Thanks to successful conservation efforts, the leisurely manatee, which glides around the warm waters of Florida and the Caribbean is no longer considered to be endangered, Buzzhubb reported.
After years of consistent decline, the sea cow population has now reached its highest population in a long time. In the 1970s, there were just a few hundred, but now there are 6,620 — downlisting manatees as threatened rather than endangered.
"The decision will not diminish any existing federal protections that will continue to play a vital role in the recovery of the species," the Fish and Wildlife Service said in a statement. "The manatee will also continue to be protected under the Marine Mammal Protection Act."

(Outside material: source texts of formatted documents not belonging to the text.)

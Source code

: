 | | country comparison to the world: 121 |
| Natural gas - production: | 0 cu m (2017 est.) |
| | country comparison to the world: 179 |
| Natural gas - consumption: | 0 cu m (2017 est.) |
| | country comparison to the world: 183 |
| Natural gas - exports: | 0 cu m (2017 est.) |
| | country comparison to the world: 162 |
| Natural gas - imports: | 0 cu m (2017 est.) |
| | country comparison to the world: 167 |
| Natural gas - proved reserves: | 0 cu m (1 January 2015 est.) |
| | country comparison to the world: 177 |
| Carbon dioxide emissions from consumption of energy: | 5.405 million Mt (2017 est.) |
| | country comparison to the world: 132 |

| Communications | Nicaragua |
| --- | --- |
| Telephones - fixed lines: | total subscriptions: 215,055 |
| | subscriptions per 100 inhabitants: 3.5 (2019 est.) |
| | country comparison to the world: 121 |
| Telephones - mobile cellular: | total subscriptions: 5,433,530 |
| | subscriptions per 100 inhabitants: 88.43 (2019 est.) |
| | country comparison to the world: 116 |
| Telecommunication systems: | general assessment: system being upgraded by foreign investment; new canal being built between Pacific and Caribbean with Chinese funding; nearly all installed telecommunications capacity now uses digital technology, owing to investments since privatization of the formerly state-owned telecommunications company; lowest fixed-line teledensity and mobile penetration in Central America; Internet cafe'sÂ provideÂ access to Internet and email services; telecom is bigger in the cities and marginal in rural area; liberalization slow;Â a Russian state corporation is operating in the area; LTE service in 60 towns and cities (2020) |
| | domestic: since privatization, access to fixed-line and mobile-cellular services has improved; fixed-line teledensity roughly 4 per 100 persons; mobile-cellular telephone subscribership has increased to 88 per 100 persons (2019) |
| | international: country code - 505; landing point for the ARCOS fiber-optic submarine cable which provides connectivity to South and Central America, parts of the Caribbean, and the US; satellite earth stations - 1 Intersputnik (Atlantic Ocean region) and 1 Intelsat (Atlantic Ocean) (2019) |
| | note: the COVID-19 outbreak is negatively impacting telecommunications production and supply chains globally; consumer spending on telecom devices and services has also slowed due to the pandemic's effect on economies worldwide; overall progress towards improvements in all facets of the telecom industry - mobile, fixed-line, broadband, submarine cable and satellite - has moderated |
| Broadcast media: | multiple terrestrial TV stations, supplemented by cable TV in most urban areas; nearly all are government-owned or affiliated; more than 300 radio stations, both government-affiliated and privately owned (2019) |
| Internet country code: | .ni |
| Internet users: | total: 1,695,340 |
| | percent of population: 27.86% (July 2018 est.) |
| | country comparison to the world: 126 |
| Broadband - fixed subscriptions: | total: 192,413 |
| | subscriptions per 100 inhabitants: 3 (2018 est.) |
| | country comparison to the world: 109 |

These protections included power companies working together with government conservation efforts to make sure the water stays warm, and cleaning up and recycling fishing gear, which strangle manatees.
As efforts continue, we can all rejoice at the chance of seeing more of these 13 foot-long aquatic herbivores.
The gentle giants can eat a tenth of their own weight in a span of 24 hours — for reference, they can weigh up to 1,300 pounds.
Manatees like to travel in groups of half a dozen or fewer.
They can stay submerged for about 15 minutes unless they are swimming. In that case, it's only about three or four minutes.
This is great news for conservationists and much-needed proof, especially with our government continually pulling back environmental restrictions, that their efforts truly do work.